PROBLEM REQUIREMENTS
Every line with the string "message" should be copied from the data.

SOURCE RECORDS
----

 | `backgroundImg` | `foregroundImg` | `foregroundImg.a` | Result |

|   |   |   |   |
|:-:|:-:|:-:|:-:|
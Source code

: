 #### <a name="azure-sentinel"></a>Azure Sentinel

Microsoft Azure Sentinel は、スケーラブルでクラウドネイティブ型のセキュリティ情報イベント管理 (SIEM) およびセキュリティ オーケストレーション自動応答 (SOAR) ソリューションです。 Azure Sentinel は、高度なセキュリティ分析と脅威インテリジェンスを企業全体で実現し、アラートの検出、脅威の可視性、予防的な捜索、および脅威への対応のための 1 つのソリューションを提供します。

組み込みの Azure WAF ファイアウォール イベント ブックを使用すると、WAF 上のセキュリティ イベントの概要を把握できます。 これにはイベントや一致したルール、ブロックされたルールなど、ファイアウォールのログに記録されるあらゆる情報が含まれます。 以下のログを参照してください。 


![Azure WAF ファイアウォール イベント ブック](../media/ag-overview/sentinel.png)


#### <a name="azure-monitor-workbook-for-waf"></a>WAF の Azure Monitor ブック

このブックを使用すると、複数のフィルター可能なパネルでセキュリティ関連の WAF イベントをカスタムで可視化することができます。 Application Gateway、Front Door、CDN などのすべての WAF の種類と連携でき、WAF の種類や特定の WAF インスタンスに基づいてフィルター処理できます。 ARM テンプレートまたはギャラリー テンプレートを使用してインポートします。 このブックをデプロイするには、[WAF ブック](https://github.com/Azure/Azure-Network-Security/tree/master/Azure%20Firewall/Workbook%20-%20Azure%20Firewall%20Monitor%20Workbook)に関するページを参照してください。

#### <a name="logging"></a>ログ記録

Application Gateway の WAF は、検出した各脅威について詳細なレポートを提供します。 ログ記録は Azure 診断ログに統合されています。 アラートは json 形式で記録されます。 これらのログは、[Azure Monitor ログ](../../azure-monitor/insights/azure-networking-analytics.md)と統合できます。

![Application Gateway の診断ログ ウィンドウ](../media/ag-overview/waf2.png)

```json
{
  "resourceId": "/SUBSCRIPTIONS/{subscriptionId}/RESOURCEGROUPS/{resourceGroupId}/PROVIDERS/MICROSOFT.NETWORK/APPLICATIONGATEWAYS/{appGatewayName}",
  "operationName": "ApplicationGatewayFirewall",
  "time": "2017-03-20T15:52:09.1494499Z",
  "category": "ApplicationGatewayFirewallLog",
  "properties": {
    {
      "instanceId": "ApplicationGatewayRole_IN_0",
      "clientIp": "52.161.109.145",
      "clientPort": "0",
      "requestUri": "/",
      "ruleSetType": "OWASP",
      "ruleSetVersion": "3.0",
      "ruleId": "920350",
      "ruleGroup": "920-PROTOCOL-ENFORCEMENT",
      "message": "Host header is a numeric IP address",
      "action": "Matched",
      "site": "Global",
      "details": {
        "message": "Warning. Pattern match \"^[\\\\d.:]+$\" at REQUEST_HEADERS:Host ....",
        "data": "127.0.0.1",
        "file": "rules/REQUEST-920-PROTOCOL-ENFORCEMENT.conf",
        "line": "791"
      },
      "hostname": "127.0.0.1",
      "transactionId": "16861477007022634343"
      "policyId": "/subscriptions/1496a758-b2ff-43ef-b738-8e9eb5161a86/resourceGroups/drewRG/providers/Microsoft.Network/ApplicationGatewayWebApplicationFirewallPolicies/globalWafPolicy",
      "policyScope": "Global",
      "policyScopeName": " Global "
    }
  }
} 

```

----

RESPONSE TO THIS TASK
      "message": "Host header is a numeric IP address",
        "message": "Warning. Pattern match \"^[\\\\d.:]+$\" at REQUEST_HEADERS:Host ....",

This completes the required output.